REQUIREMENT:
Select from the data all lines with the word "method".

*** THE DATA ***

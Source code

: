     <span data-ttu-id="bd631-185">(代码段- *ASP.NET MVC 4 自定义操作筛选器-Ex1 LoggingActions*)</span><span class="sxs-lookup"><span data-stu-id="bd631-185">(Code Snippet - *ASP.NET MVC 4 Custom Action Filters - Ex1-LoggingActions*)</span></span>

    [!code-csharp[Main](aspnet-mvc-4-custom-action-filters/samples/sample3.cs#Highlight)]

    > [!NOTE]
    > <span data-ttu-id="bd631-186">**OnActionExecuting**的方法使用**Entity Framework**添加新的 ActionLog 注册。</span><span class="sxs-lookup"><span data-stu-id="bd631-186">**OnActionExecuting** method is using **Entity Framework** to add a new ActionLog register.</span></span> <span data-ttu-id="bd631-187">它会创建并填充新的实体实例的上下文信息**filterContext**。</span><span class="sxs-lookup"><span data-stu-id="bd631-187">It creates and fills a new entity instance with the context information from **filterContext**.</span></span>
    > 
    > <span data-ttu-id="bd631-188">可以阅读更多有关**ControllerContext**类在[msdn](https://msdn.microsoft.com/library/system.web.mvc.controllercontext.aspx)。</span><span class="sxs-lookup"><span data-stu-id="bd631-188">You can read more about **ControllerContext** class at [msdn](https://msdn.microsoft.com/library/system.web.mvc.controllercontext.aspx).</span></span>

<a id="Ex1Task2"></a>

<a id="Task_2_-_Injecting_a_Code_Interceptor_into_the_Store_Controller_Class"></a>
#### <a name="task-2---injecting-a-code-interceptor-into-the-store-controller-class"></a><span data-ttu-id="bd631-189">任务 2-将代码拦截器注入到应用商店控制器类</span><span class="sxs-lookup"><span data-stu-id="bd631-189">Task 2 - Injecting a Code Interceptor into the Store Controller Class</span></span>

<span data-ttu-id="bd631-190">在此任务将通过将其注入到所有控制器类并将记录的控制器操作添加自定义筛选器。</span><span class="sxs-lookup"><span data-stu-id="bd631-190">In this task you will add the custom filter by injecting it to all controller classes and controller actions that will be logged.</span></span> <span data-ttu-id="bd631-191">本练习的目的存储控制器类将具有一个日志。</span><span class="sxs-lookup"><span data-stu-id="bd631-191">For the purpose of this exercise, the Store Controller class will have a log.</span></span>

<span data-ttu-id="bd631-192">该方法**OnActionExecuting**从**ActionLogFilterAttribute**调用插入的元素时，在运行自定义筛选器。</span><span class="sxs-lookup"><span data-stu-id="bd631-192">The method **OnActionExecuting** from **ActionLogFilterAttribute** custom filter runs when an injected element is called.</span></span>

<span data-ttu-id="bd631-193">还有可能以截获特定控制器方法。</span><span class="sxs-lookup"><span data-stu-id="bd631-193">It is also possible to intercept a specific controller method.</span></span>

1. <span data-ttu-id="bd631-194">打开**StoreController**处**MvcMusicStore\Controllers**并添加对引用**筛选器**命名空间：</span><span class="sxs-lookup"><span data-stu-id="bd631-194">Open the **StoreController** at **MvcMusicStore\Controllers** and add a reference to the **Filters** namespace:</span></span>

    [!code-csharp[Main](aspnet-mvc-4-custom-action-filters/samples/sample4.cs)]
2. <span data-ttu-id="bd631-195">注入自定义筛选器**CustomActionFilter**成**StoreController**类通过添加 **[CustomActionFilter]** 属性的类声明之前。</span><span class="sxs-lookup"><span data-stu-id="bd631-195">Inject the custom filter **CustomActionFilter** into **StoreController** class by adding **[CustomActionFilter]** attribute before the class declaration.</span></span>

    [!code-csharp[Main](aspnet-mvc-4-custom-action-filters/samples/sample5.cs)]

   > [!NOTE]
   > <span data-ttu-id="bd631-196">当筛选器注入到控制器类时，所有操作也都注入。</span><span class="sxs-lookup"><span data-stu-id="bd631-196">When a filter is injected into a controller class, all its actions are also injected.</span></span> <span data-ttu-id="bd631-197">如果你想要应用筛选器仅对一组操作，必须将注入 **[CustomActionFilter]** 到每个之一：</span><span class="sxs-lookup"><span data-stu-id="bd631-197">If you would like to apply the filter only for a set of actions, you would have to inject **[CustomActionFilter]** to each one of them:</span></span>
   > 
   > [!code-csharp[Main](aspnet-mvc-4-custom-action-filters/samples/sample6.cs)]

***

RESULT FOR THIS EXERCISE:
    > <span data-ttu-id="bd631-186">**OnActionExecuting**的方法使用**Entity Framework**添加新的 ActionLog 注册。</span><span class="sxs-lookup"><span data-stu-id="bd631-186">**OnActionExecuting** method is using **Entity Framework** to add a new ActionLog register.</span></span> <span data-ttu-id="bd631-187">它会创建并填充新的实体实例的上下文信息**filterContext**。</span><span class="sxs-lookup"><span data-stu-id="bd631-187">It creates and fills a new entity instance with the context information from **filterContext**.</span></span>
<span data-ttu-id="bd631-192">该方法**OnActionExecuting**从**ActionLogFilterAttribute**调用插入的元素时，在运行自定义筛选器。</span><span class="sxs-lookup"><span data-stu-id="bd631-192">The method **OnActionExecuting** from **ActionLogFilterAttribute** custom filter runs when an injected element is called.</span></span>
<span data-ttu-id="bd631-193">还有可能以截获特定控制器方法。</span><span class="sxs-lookup"><span data-stu-id="bd631-193">It is also possible to intercept a specific controller method.</span></span>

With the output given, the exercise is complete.